Journal article Open Access
Doaa Ibrahim; Haytham A. Ali; Shefaa A.M. El-Mandrawy
Different sources of Zinc (Zn) were compared to assess their possible effects on performance, nutrients retention, mineral distribution and some serum parameters of broiler chickens. A total of 200 one-day old Ross 308 chicks were divided into in equal four dietary treatments groups with five replicates each of ten chicks. The experimental groups were given the basal diet (inorganic ZnO), basal diet supplemented with organic Zn (Zn methionine), nano-ZnO and Zn-mix (organic Zn and nano-ZnO) at a concentration of 50 mg/kg of diet.

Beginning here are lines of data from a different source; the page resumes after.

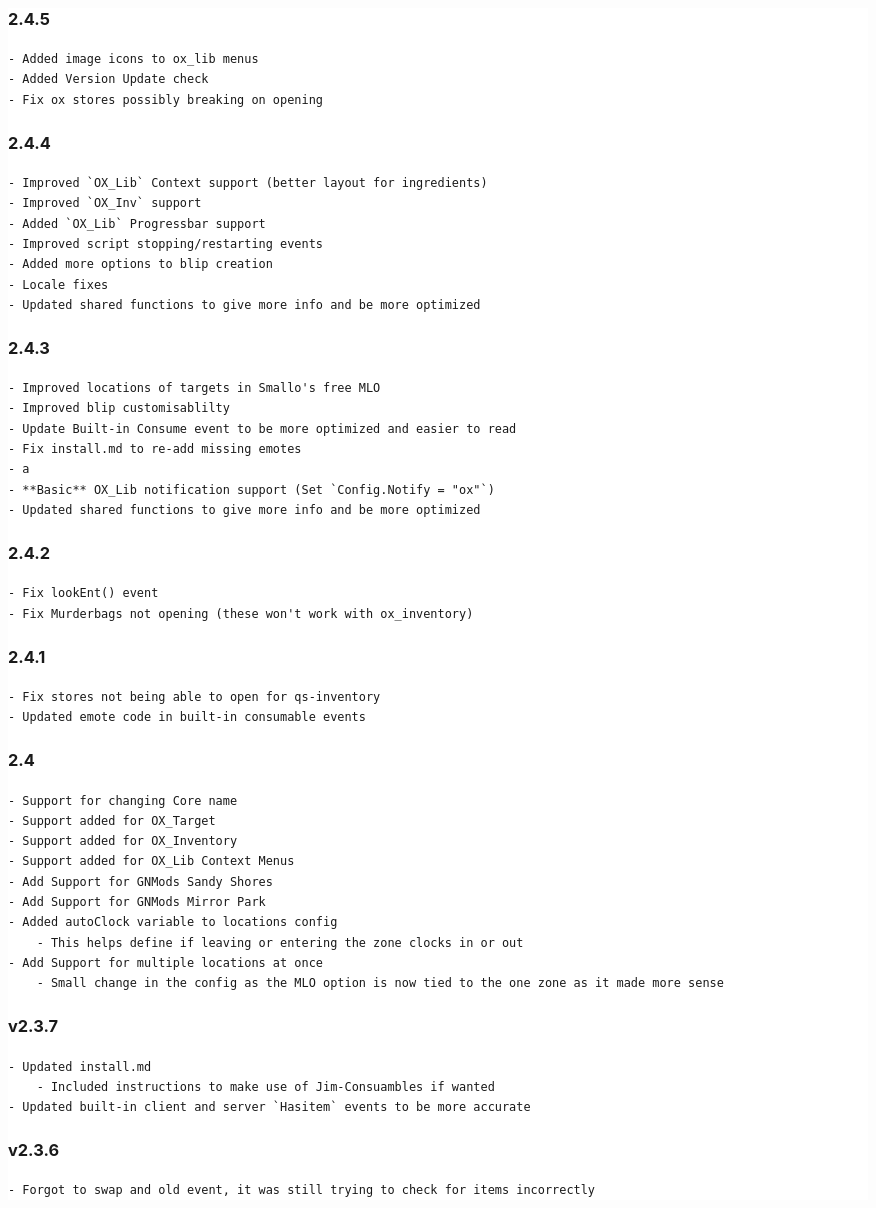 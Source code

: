 ### 2.4.5
	- Added image icons to ox_lib menus
	- Added Version Update check
	- Fix ox stores possibly breaking on opening

### 2.4.4
	- Improved `OX_Lib` Context support (better layout for ingredients)
	- Improved `OX_Inv` support
	- Added `OX_Lib` Progressbar support
	- Improved script stopping/restarting events
	- Added more options to blip creation
	- Locale fixes
	- Updated shared functions to give more info and be more optimized

### 2.4.3
	- Improved locations of targets in Smallo's free MLO
	- Improved blip customisablilty
	- Update Built-in Consume event to be more optimized and easier to read
	- Fix install.md to re-add missing emotes
	- a
	- **Basic** OX_Lib notification support (Set `Config.Notify = "ox"`)
	- Updated shared functions to give more info and be more optimized

### 2.4.2
	- Fix lookEnt() event
	- Fix Murderbags not opening (these won't work with ox_inventory)

### 2.4.1
	- Fix stores not being able to open for qs-inventory
	- Updated emote code in built-in consumable events

### 2.4
	- Support for changing Core name
	- Support added for OX_Target
	- Support added for OX_Inventory
	- Support added for OX_Lib Context Menus
	- Add Support for GNMods Sandy Shores
	- Add Support for GNMods Mirror Park
	- Added autoClock variable to locations config
		- This helps define if leaving or entering the zone clocks in or out
	- Add Support for multiple locations at once
		- Small change in the config as the MLO option is now tied to the one zone as it made more sense

### v2.3.7
	- Updated install.md
		- Included instructions to make use of Jim-Consuambles if wanted
	- Updated built-in client and server `Hasitem` events to be more accurate

### v2.3.6
	- Forgot to swap and old event, it was still trying to check for items incorrectly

After 42 days of feeding trial, the group supplemented with nano-ZnO exhibited the best final body weight and feed conversion ratio (2380 g/bird and 1.69, respectively). Nano-ZnO and Zn-mix supplementation significantly increased crude fat retention (86.70 and 86.75%, respectively). All sources of supplemented Zn other than inorganic ZnO significantly increased (P<0.05) Zn retention especially in the group supplemented with nano-ZnO (41.8%). Organic Zn and/or nano-ZnO sources supplemented to broiler diets significantly increased (P<0.05) iron and copper contents in the hepatic tissue and Zn content in the tibia. The mean of serum total cholesterol, triglycerides and very low density lipoprotien were significantly reduced (P<0.05) by dietary supplementation of organic Zn and/or nano-ZnO. The activity of malondialdehyde was significantly decreased (P<0.05), while Cu/Zn superoxide dismutase activity was significantly increased (P<0.05) by addition nano-ZnO or Zn-mix. Dietary Zn-mix and nano-ZnO positively affected mRNA expression of insulin like growth factor-1 and growth hormone genes in broilers when compared to the inorganic ZnO source. The present findings prospected that replacing traditional inorganic ZnO source with nano-ZnO or combining nano-ZnO and Zn methionine at applied concentration, promoted the growth of broilers, enhanced Zn up take and antioxidant status without negative effect on selected minerals distribution in tissues.